The horizontally extending cap 220 is integrally connected to the top of the tubular body 215, and specifically vertically extending connected walls 216, 217, 218, and 219. The vertically extending corner support 225 that is integrally connected to and that extends upwardly from the cap 220 is configured to be engaged by and support the first W-shaped corner member of the upright corner assembly of the compartment 500 as further discussed below.

In this illustrated example embodiment, the front support 110 including the arm 115 is integrally connected (by welding) to (and thus co-acts with or forms part of) the first corner section assembly 210. More specifically, (a) the arm 115 is integrally connected to the base 111, the tubular body 215, the cap 220, and to the first side support 120; and (b) the foot 114 is integrally connected to the base 211.

In this illustrated example embodiment, the first side support 120 including the arm 126 is integrally connected (by welding) to (and thus co-acts with or forms part of) the first corner section assembly 210. More specifically, (a) the arm 126 is integrally connected to the tubular body 215, the cap 220, and to the first side support 120; and (b) the foot 124 is integrally connected to the base 211.

As shown in FIGS. 1 to 10, 11A, 11B, 11C, 11D, and 11H, the second bottom corner assembly 230 is a mirror image of the first bottom corner assembly 210 and thus includes a generally rectangular horizontally extending base, a horizontally extending tubular body connected to and extending upwardly from the base, a generally rectangular horizontally extending cap connected to the top of the horizontally extending tubular body, and a vertically extending corner support 245 connected to and extending upwardly from the cap wall. The generally rectangular horizontally extending base defines an inwardly offset corner pin receiving opening that is configured to receive a corresponding upwardly extending corner pin of another container, a transport vehicle, or unloading device.

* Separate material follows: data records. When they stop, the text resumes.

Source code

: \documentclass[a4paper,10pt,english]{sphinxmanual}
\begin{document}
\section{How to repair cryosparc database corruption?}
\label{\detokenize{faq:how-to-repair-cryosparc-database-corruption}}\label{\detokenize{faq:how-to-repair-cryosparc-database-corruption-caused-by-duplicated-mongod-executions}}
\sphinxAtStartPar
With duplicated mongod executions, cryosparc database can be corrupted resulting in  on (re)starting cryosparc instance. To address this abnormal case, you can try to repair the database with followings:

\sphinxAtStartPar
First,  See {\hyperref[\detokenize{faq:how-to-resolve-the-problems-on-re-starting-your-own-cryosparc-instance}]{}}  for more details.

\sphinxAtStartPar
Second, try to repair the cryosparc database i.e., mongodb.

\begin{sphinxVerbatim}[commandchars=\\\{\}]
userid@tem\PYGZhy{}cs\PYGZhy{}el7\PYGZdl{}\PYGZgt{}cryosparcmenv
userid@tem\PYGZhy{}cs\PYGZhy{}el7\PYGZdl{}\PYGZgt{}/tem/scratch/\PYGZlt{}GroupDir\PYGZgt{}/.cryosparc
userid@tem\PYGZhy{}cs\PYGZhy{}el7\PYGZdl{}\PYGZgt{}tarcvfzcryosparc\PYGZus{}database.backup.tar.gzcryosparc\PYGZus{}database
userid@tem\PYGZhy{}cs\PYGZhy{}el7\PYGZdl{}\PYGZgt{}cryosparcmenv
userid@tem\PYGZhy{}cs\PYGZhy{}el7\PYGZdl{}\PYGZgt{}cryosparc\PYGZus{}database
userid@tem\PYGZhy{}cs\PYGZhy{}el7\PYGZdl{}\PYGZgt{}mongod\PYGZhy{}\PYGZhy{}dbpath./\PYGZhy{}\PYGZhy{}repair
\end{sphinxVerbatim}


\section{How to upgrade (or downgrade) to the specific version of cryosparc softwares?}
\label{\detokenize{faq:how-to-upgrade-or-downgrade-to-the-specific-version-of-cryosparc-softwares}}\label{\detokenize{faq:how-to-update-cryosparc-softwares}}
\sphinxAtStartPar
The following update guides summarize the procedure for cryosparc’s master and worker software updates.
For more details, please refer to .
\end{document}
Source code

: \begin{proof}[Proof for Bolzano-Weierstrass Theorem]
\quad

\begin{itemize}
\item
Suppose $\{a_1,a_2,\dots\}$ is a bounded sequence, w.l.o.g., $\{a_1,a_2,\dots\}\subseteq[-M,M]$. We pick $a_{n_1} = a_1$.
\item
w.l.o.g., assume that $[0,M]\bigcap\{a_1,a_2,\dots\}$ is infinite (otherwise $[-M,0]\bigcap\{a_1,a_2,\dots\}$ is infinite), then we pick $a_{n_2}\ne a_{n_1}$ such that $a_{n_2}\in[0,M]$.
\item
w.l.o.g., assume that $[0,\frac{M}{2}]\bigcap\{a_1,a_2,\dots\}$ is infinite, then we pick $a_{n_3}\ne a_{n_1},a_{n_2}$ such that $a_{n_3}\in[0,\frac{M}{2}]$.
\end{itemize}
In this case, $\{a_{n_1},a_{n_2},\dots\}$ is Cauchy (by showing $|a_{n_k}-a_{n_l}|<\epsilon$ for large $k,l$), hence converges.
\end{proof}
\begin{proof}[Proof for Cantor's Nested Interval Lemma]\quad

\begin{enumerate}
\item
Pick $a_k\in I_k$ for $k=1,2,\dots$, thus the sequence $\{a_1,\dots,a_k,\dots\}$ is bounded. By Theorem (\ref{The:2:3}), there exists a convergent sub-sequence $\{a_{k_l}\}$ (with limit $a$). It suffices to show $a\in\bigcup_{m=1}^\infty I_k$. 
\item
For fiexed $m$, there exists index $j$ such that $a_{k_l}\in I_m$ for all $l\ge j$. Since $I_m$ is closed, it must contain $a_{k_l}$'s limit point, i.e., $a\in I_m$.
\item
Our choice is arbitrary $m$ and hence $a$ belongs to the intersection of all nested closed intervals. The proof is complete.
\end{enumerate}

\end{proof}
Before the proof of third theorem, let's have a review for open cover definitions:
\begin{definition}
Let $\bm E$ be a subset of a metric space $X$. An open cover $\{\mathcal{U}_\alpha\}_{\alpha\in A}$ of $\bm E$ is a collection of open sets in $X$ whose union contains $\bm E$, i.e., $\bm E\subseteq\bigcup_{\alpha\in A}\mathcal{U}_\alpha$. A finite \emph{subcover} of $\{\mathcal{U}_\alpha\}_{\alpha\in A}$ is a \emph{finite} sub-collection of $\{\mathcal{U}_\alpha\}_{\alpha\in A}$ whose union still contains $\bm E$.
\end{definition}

In this illustrated example embodiment, (a) the first side support 120 is integrally connected (by welding) to (and thus co-acts with or forms part of) the second bottom corner assembly 230; and (b) the rear support 130 is integrally connected (by welding) to (and thus co-acts with or forms part of) the second bottom corner assembly 230.

As shown in FIGS. 1 to 10, 11A, 11B, 11C, and 11D, the third bottom corner assembly 250 is identical to the first bottom corner assembly 210 and thus includes a generally rectangular horizontally extending base, a horizontally extending tubular body connected to and extending upwardly from the base a generally rectangular horizontally extending cap connected to the top of the horizontally extending tubular body, and a vertically extending corner support 265 connected to and extending upwardly from the cap. The generally rectangular horizontally extending base defines an inwardly offset corner pin receiving opening that is configured to receive a corresponding upwardly extending corner pin of another container, a transport vehicle, or unloading device.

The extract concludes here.